Plain-text document sources
== Segment start ==
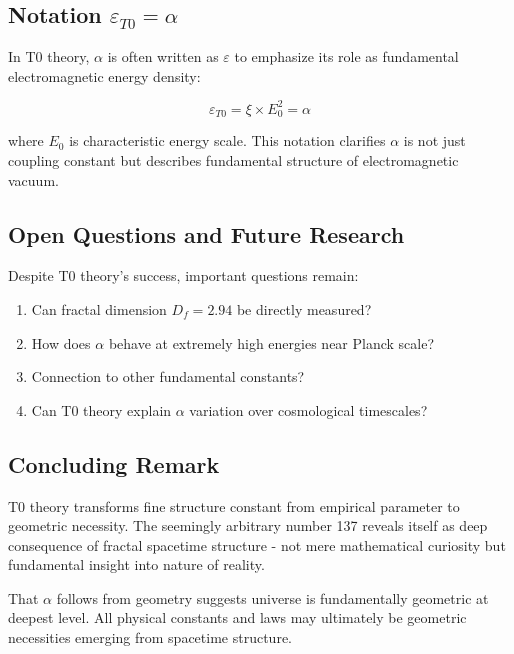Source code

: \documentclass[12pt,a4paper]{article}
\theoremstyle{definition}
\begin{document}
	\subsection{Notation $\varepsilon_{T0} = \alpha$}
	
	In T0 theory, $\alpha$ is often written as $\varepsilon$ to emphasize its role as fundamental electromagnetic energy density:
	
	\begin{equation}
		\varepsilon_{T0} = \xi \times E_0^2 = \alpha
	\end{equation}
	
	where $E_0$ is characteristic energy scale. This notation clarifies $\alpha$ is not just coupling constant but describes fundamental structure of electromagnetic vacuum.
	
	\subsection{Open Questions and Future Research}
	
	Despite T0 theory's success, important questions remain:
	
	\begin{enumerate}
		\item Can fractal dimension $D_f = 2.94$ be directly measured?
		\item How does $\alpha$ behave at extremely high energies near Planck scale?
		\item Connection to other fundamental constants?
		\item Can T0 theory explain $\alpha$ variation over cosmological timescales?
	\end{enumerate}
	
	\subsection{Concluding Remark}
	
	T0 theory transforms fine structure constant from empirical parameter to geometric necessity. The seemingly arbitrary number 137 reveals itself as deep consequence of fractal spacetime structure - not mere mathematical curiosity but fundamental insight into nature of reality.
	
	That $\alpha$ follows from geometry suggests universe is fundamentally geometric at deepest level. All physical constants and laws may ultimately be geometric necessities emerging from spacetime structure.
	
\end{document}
== Segment end ==
TASK PROMPT:
Find and copy every line in the entries above where the string "constants" occurs.

TASK OUTPUT:
		\item Connection to other fundamental constants?
	That $\alpha$ follows from geometry suggests universe is fundamentally geometric at deepest level. All physical constants and laws may ultimately be geometric necessities emerging from spacetime structure.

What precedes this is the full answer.